Treasure was founded on June 19, 1992; the company name came from wanting to be a "treasure" to the industry. Around the time of founding, the company had just over ten people. Even though most of the staff made games for the Super NES at Konami, they wanted to develop Gunstar Heroes for the Sega Genesis because the system's Motorola 68000 microprocessor was necessary for the visuals and gameplay they were striving for. Treasure approached Sega for a publishing contract. At first, they were not granted approval because they lacked a track record, but Sega instead contracted them to develop McDonald's Treasure Land Adventure (1993). Several months into development, they were granted approval to work on Gunstar Heroes. Treasure staff was split into two teams to work on both games in parallel. They had a staff of around 18 people at the time, most being ex-Konami programmers. The staff felt they had more freedom working under Sega than Konami.

McDonald's Treasure Land Adventure was completed first, but Treasure decided to finish and release Gunstar Heroes first because they wanted their debut to be an original game.

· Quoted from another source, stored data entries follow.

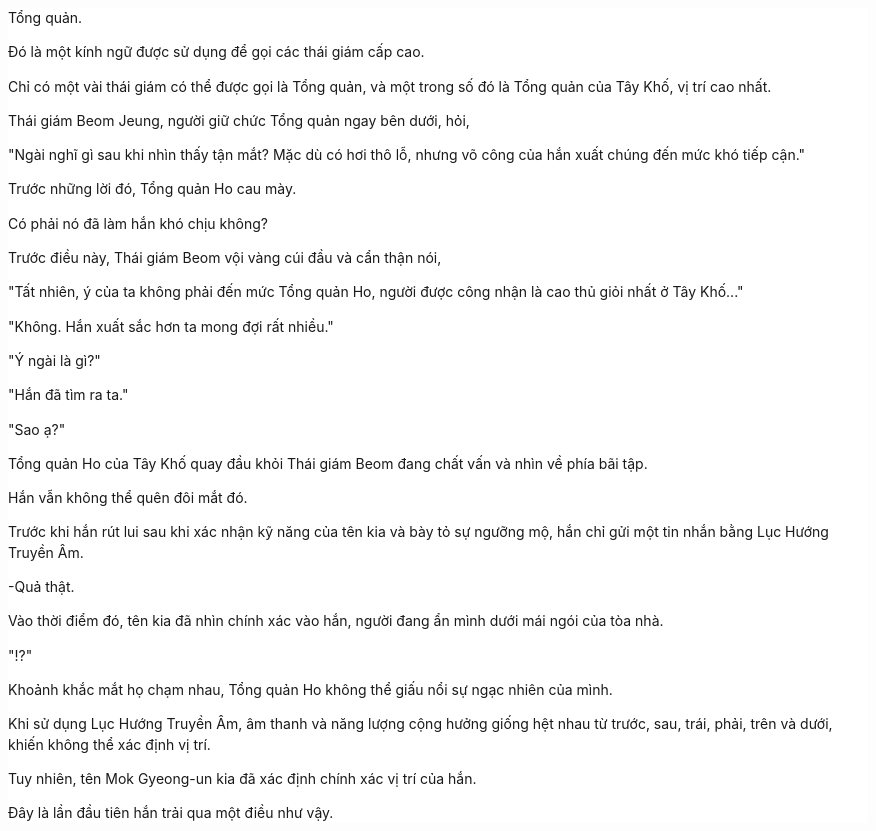 Tổng quản.

Đó là một kính ngữ được sử dụng để gọi các thái giám cấp cao.

Chỉ có một vài thái giám có thể được gọi là Tổng quản, và một trong số đó là Tổng quản của Tây Khố, vị trí cao nhất.

Thái giám Beom Jeung, người giữ chức Tổng quản ngay bên dưới, hỏi,

"Ngài nghĩ gì sau khi nhìn thấy tận mắt? Mặc dù có hơi thô lỗ, nhưng võ công của hắn xuất chúng đến mức khó tiếp cận."

Trước những lời đó, Tổng quản Ho cau mày.

Có phải nó đã làm hắn khó chịu không?

Trước điều này, Thái giám Beom vội vàng cúi đầu và cẩn thận nói,

"Tất nhiên, ý của ta không phải đến mức Tổng quản Ho, người được công nhận là cao thủ giỏi nhất ở Tây Khố..."

"Không. Hắn xuất sắc hơn ta mong đợi rất nhiều."

"Ý ngài là gì?"

"Hắn đã tìm ra ta."

"Sao ạ?"

Tổng quản Ho của Tây Khố quay đầu khỏi Thái giám Beom đang chất vấn và nhìn về phía bãi tập.

Hắn vẫn không thể quên đôi mắt đó.

Trước khi hắn rút lui sau khi xác nhận kỹ năng của tên kia và bày tỏ sự ngưỡng mộ, hắn chỉ gửi một tin nhắn bằng Lục Hướng Truyền Âm.

-Quả thật.

Vào thời điểm đó, tên kia đã nhìn chính xác vào hắn, người đang ẩn mình dưới mái ngói của tòa nhà.

"!?"

Khoảnh khắc mắt họ chạm nhau, Tổng quản Ho không thể giấu nổi sự ngạc nhiên của mình.

Khi sử dụng Lục Hướng Truyền Âm, âm thanh và năng lượng cộng hưởng giống hệt nhau từ trước, sau, trái, phải, trên và dưới, khiến không thể xác định vị trí.

Tuy nhiên, tên Mok Gyeong-un kia đã xác định chính xác vị trí của hắn.

Đây là lần đầu tiên hắn trải qua một điều như vậy.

North American magazine GameFan were enthralled with the game and secured the first English language interview with Treasure that year. McDonald's Treasure Land Adventure was released next, initiating a trend for Treasure of developing games based on licensed properties. As a small studio, Treasure required the revenue from licensed games to develop original projects. Treasure continued to develop games for the Genesis for the remainder of the 16-bit era because of the system's smooth sprite movement, and grew a following among Sega fans. After Gunstar Heroes, Treasure was divided into four teams to develop (in order of release): platformer Dynamite Headdy (1994), fighting game Yu Yu Hakusho Makyō Tōitsusen (1994), run and gun Alien Soldier (1995), and action-adventure Light Crusader (1995). The variety among these games illustrated unevenness and unpredictability in Treasure's output that would become characteristic of them.

==== 32-bit era ====
In 1994, Sega introduced the Sega Saturn technology to Treasure. Treasure were impressed with the system's ability to handle a large number of sprites. They also knew their fan base consisted entirely of Sega gamers, so as the 32-bit era began, they moved development to the Saturn. Even though the Saturn was capable of 3D graphics, they continued to develop 2D games because they had built up 2D sprite know-how. Competition from 3D games did not concern them. First on Saturn was Guardian Heroes (1996), a beat 'em up that combines elements from fighting games and RPGs. Treasure worked on their next two releases concurrently, side-scrolling platformers Mischief Makers (1997) and Silhouette Mirage (1997). Mischief Makers was released on the Nintendo 64 and published by Enix, Treasure's first game published by a company other than Sega and released on non-Sega hardware. Treasure chose to develop for the Nintendo 64 because they were interested in the hardware's capabilities. Enix had heard of Treasure's reputation for action games and requested to publish for them in the past, but it was not until Treasure was developing for a non-Sega platform that they sought Enix's cooperation. Mischief Makers was followed by Silhouette Mirage, which was initially released on the Saturn then ported to the PlayStation in 1998.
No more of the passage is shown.